On Tuesday, March 22nd, the White House released the Economic Report of the President (ERP), a full chapter of which is devoted to Competition in the Digital Economy.

See the full report here.

The report summarises that the promised benefits of the internet have been undermined by over-concentration.

Digital markets should be a great vehicle for innovation: they improve transparency across supply chains and can increase competition across a wider area providing greater choice and opportunity for price and quality comparisons. However, as the report notes, no one wants to be on a social network that isn't used by their friends, and network effects and data imbalances can be used by those with market power to increase the barriers for entry resulting in "winner takes all" market failure.

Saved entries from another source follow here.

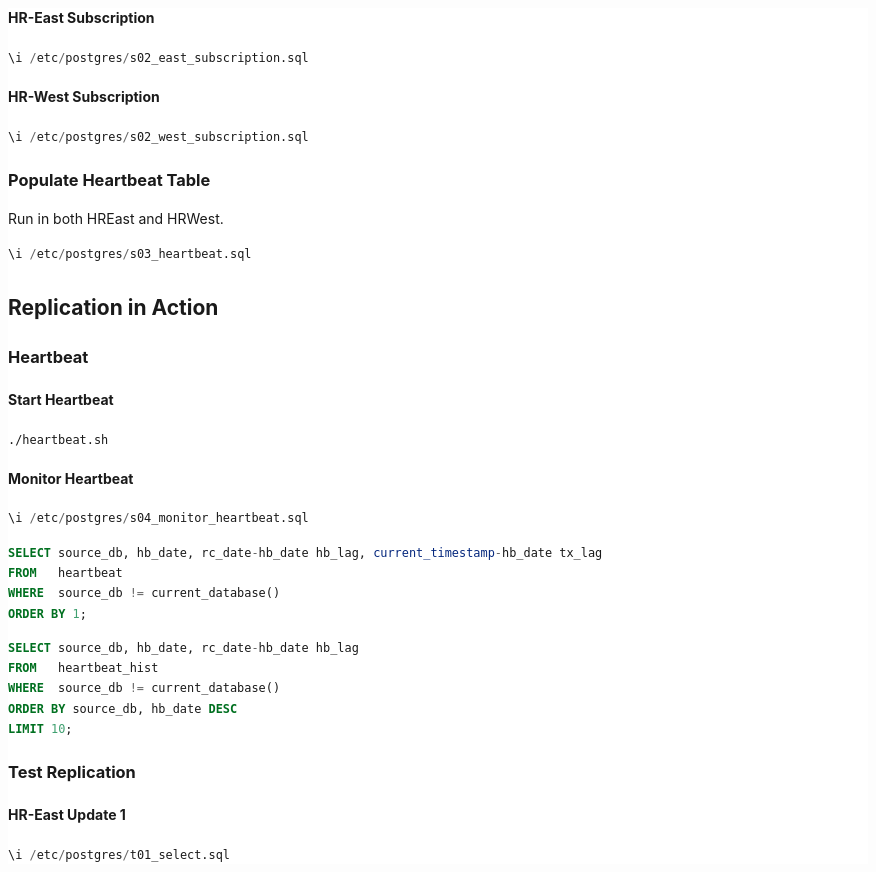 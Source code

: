 #### HR-East Subscription

```sql
\i /etc/postgres/s02_east_subscription.sql
```

#### HR-West Subscription

```sql
\i /etc/postgres/s02_west_subscription.sql
```

### Populate Heartbeat Table

Run in both HREast and HRWest.

```sql
\i /etc/postgres/s03_heartbeat.sql
```

## Replication in Action

### Heartbeat

#### Start Heartbeat

```shell
./heartbeat.sh
```

#### Monitor Heartbeat

```sql
\i /etc/postgres/s04_monitor_heartbeat.sql
```

```sql
SELECT source_db, hb_date, rc_date-hb_date hb_lag, current_timestamp-hb_date tx_lag 
FROM   heartbeat 
WHERE  source_db != current_database() 
ORDER BY 1;
```

```sql
SELECT source_db, hb_date, rc_date-hb_date hb_lag 
FROM   heartbeat_hist 
WHERE  source_db != current_database() 
ORDER BY source_db, hb_date DESC 
LIMIT 10;
```

### Test Replication

#### HR-East Update 1

```sql
\i /etc/postgres/t01_select.sql
```
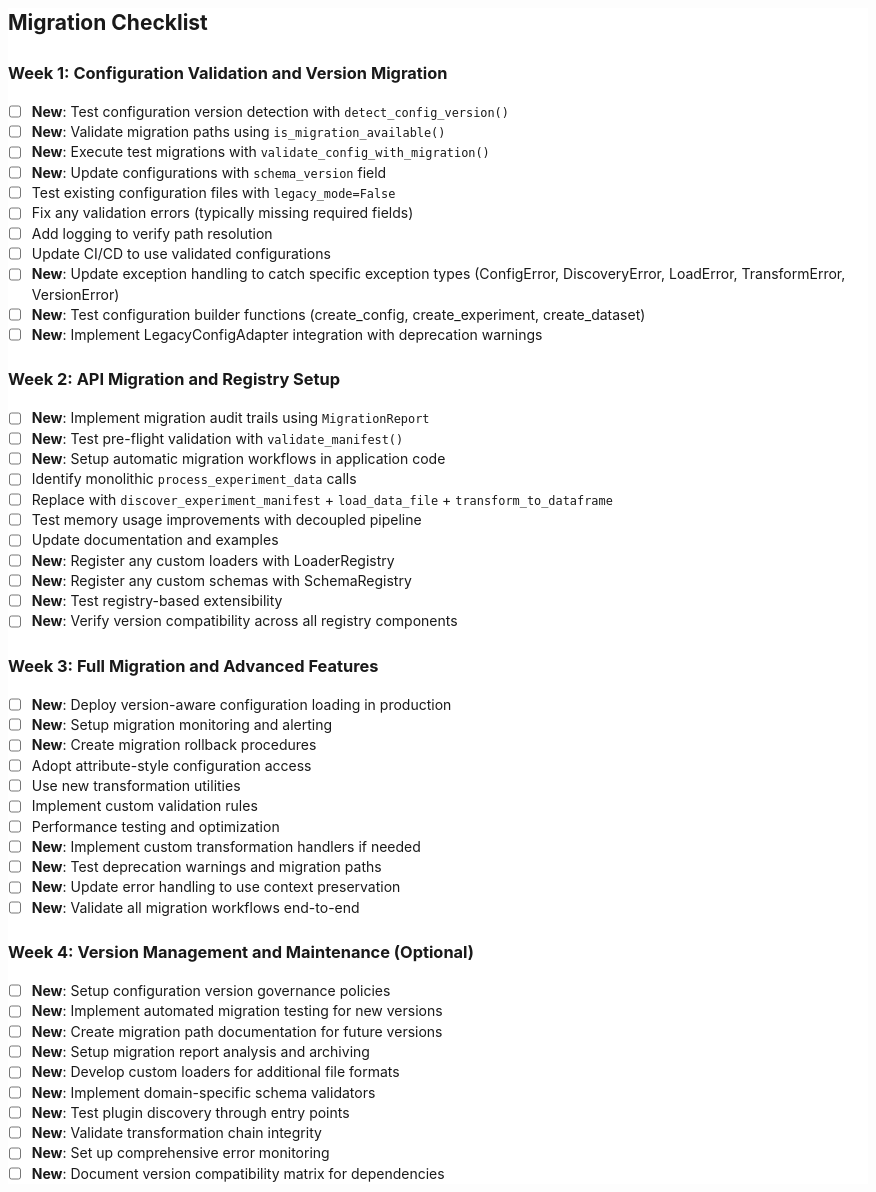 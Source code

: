 
## Migration Checklist

### Week 1: Configuration Validation and Version Migration
- [ ] **New**: Test configuration version detection with `detect_config_version()`
- [ ] **New**: Validate migration paths using `is_migration_available()`
- [ ] **New**: Execute test migrations with `validate_config_with_migration()`
- [ ] **New**: Update configurations with `schema_version` field
- [ ] Test existing configuration files with `legacy_mode=False`
- [ ] Fix any validation errors (typically missing required fields)
- [ ] Add logging to verify path resolution
- [ ] Update CI/CD to use validated configurations
- [ ] **New**: Update exception handling to catch specific exception types (ConfigError, DiscoveryError, LoadError, TransformError, VersionError)
- [ ] **New**: Test configuration builder functions (create_config, create_experiment, create_dataset)
- [ ] **New**: Implement LegacyConfigAdapter integration with deprecation warnings

### Week 2: API Migration and Registry Setup
- [ ] **New**: Implement migration audit trails using `MigrationReport`
- [ ] **New**: Test pre-flight validation with `validate_manifest()`
- [ ] **New**: Setup automatic migration workflows in application code
- [ ] Identify monolithic `process_experiment_data` calls
- [ ] Replace with `discover_experiment_manifest` + `load_data_file` + `transform_to_dataframe`
- [ ] Test memory usage improvements with decoupled pipeline
- [ ] Update documentation and examples
- [ ] **New**: Register any custom loaders with LoaderRegistry
- [ ] **New**: Register any custom schemas with SchemaRegistry
- [ ] **New**: Test registry-based extensibility
- [ ] **New**: Verify version compatibility across all registry components

### Week 3: Full Migration and Advanced Features
- [ ] **New**: Deploy version-aware configuration loading in production
- [ ] **New**: Setup migration monitoring and alerting
- [ ] **New**: Create migration rollback procedures
- [ ] Adopt attribute-style configuration access
- [ ] Use new transformation utilities
- [ ] Implement custom validation rules
- [ ] Performance testing and optimization
- [ ] **New**: Implement custom transformation handlers if needed
- [ ] **New**: Test deprecation warnings and migration paths
- [ ] **New**: Update error handling to use context preservation
- [ ] **New**: Validate all migration workflows end-to-end

### Week 4: Version Management and Maintenance (Optional)
- [ ] **New**: Setup configuration version governance policies
- [ ] **New**: Implement automated migration testing for new versions
- [ ] **New**: Create migration path documentation for future versions
- [ ] **New**: Setup migration report analysis and archiving
- [ ] **New**: Develop custom loaders for additional file formats
- [ ] **New**: Implement domain-specific schema validators
- [ ] **New**: Test plugin discovery through entry points
- [ ] **New**: Validate transformation chain integrity
- [ ] **New**: Set up comprehensive error monitoring
- [ ] **New**: Document version compatibility matrix for dependencies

A dominant social media site is, for instance, an obvious beneficiary of network effects. Even when presented with growing costs of use or markedly reduced quality, the barriers to switch remain restrictively high; users are tied into the dominant network due to the fact all of their friends and family exist on that platform. Facebook, for instance, has exploited its market power to extract more and more data from its locked-in user base, and consequently, drive up the cost of advertising (see the CMA's Market Study on Online Platforms and Digital Advertising and Dina Srinivasan's hugely informative paper, 'The Antitrust Case Against Facebook', which follows how Facebook initially marketed itself as a privacy-preserving platform before it solidified its unshakeable market position, at which point it shifted gear).

The remedies contemplated are interoperability and data portability. On the subject of interoperability, the chapter's authors propose open standards which allow communication between different companies' products: just as SMS text messaging facilitates communications between people on different networks and devices, users of Messenger and iMessage should be able to connect directly. This would "expand the benefits of network effects from the firm level to the market level", encouraging competition on quality and innovation.

This would enable competition on the merits and is tried and tested as the remedy adopted to address network effects in telecoms.

Relatedly, the report notes that data portability could allow users to switch networks without sacrificing their curated data; so, users of Apple Music would be able to jump to Tidal or Spotify without losing their playlists.

Though data imbalances are raised as a core factor contributing to the market power of incumbents, no proposal is put forward to facilitate wider business to business data exchanges is explicitly countenanced. In this respect, the European bloc, which recently adopted the Data Act, remains (just) ahead of the curve.

Nonetheless, this publication lays out a clear and welcome path forward. As it states, "enforcement has seen renewed attention in the past several years". President Biden's mention of "antitrust" in his State of the Union address was the first since 1979, signalling the federal government's alignment and support for the DOJ's cases against Google and a flurry of ongoing State action against digital monopolies.

In short, there is a lot to like in the latest ERP. Monopolists now face activist governments on both sides of the Atlantic. This is good news innovation and undoubtedly good news for consumers everywhere.

The content of this article is intended to provide a general guide to the subject matter. Specialist advice should be sought about your specific circumstances.